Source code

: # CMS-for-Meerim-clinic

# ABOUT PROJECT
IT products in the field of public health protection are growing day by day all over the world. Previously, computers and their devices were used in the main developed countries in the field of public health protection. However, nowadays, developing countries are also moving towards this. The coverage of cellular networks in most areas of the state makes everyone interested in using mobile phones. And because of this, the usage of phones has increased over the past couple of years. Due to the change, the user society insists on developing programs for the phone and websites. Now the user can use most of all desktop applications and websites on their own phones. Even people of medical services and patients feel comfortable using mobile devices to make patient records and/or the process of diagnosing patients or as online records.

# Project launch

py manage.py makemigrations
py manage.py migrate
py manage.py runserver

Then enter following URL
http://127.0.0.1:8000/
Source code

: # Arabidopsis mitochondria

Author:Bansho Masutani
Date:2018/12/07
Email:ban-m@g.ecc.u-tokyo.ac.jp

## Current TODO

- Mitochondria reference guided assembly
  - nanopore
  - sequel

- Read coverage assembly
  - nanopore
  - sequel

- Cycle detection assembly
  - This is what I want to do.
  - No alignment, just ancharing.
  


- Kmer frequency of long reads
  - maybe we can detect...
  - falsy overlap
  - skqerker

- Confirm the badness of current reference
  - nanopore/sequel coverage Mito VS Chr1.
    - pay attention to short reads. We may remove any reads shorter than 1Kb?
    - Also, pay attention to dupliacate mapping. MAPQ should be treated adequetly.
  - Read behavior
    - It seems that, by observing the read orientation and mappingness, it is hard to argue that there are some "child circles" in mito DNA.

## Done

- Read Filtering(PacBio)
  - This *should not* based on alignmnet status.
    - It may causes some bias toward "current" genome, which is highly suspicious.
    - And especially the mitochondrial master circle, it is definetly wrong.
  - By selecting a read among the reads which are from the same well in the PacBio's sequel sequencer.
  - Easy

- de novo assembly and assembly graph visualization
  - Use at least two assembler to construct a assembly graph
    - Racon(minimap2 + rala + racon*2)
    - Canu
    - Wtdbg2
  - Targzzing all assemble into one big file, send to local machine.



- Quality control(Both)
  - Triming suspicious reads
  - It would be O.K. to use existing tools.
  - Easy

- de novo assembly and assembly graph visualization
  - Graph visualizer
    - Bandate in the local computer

**WHAT TO DO**
Output only an exact transcription of the lines above from the one with "- Read coverage assembly" up to and including the one with "- Use at least".

**RESULT**
- Read coverage assembly
  - nanopore
  - sequel

- Cycle detection assembly
  - This is what I want to do.
  - No alignment, just ancharing.
  


- Kmer frequency of long reads
  - maybe we can detect...
  - falsy overlap
  - skqerker

- Confirm the badness of current reference
  - nanopore/sequel coverage Mito VS Chr1.
    - pay attention to short reads. We may remove any reads shorter than 1Kb?
    - Also, pay attention to dupliacate mapping. MAPQ should be treated adequetly.
  - Read behavior
    - It seems that, by observing the read orientation and mappingness, it is hard to argue that there are some "child circles" in mito DNA.

## Done

- Read Filtering(PacBio)
  - This *should not* based on alignmnet status.
    - It may causes some bias toward "current" genome, which is highly suspicious.
    - And especially the mitochondrial master circle, it is definetly wrong.
  - By selecting a read among the reads which are from the same well in the PacBio's sequel sequencer.
  - Easy

- de novo assembly and assembly graph visualization
  - Use at least two assembler to construct a assembly graph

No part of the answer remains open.